An Irrevocable Trust is a trust that can’t be modified or terminated without the permission of the beneficiary. Typically, any person or entity can be named as a beneficiary of a trust, will or life insurance policy and the one distributing the funds (the benefactor) can put various stipulations on the disbursement of funds (e.g.: the beneficiary must have attained a certain age or be married). There can also be tax consequences to the beneficiary. For example, while the principal of most life insurance policies is not taxed, the accrued interest might be. The benefit of this type of trust for estate assets is that it removes all incidents of ownership, effectively removing the trust’s assets from the grantor’s taxable estate. The grantor is also relieved of the tax liability on the income generated by the assets. While the tax rules will vary between jurisdictions, in most cases, the grantor can’t receive these benefits if he or she is the trustee of the trust.
Not everybody has heard of a Pour-Over Will, but it is essential in estate planning. If someone has a trust-based estate plan, then their Last Will and Testament will only be used as a safety net to catch assets that they did not transfer into your trust prior to their death and puts those assets in the trust after their death. It contains minimal instructions since the trust is the main document governing their estate plan.

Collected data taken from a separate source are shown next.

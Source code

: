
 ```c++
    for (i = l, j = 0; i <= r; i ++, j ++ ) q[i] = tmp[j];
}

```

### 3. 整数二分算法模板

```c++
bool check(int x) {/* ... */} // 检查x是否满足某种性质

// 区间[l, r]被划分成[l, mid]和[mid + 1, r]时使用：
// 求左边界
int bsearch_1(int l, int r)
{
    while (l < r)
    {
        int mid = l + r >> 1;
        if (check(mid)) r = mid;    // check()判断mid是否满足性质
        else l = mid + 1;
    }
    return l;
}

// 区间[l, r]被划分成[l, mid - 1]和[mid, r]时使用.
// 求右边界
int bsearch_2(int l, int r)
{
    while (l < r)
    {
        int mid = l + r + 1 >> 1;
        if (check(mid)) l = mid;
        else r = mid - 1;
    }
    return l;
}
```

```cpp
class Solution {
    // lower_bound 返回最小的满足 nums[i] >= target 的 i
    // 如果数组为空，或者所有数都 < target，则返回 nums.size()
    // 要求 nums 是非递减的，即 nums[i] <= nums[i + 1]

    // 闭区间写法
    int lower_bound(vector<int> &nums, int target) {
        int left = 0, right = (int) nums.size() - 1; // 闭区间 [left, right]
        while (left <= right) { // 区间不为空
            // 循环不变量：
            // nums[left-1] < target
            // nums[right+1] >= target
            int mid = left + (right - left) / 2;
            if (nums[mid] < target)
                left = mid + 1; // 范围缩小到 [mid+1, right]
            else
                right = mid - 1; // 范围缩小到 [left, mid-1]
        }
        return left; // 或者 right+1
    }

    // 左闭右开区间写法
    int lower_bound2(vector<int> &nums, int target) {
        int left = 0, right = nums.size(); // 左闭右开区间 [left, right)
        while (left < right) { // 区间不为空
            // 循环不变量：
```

An Advance Healthcare (Medical) Directive, also known as a Living Will, personal directive, advance directive, or advance decision, is a legal document in which a person specifies what actions should be taken for their health if they are no longer able to make decisions for themselves because of illness or incapacity.
A Living Will is one form of an advance directive, leaving instructions for treatment. Another form is a specific type of power of attorney or health care proxy, in which the person authorizes someone (an agent) to make decisions on their behalf when they are incapacitated. People are often encouraged to complete both documents to provide comprehensive guidance regarding their care. An example of combination documents includes the Five Wishes in the United States.
It doesn’t have to take a “chunk” of your hard-earned savings and/or assets to memorize your wants and desires.
If the aforementioned information about estate planning is confusing, take the time to speak with an attorney to receive a consultation about the things needed to safeguard assets.
Some attorneys might charge a fixed fee or an hourly fee for the first meeting when a person wants to decide whether the lawyer can help them with their trust, will, etc.
If someone decides to hire an attorney to handle their estate planning, they must ensure they get the fees and costs in writing. The average cost of a Last Will and Testament is about $450; a Living Trust runs between $750 and $1,500 depending upon the complexity of the trust; an Advanced Healthcare Directive normally runs about $150; and a Pour-Over is normally included in the cost of a trust.
No matter what someone decides, to compete the legal documents on their own as a do-it-yourself project or have and attorney or paralegal to complete them, they need to make sure their assets are enjoyed by their loved ones – not drained by court and legal costs.
Keep more money in the family by avoiding potentially lengthy and expensive court proceedings; ensure estate planning documents are in place.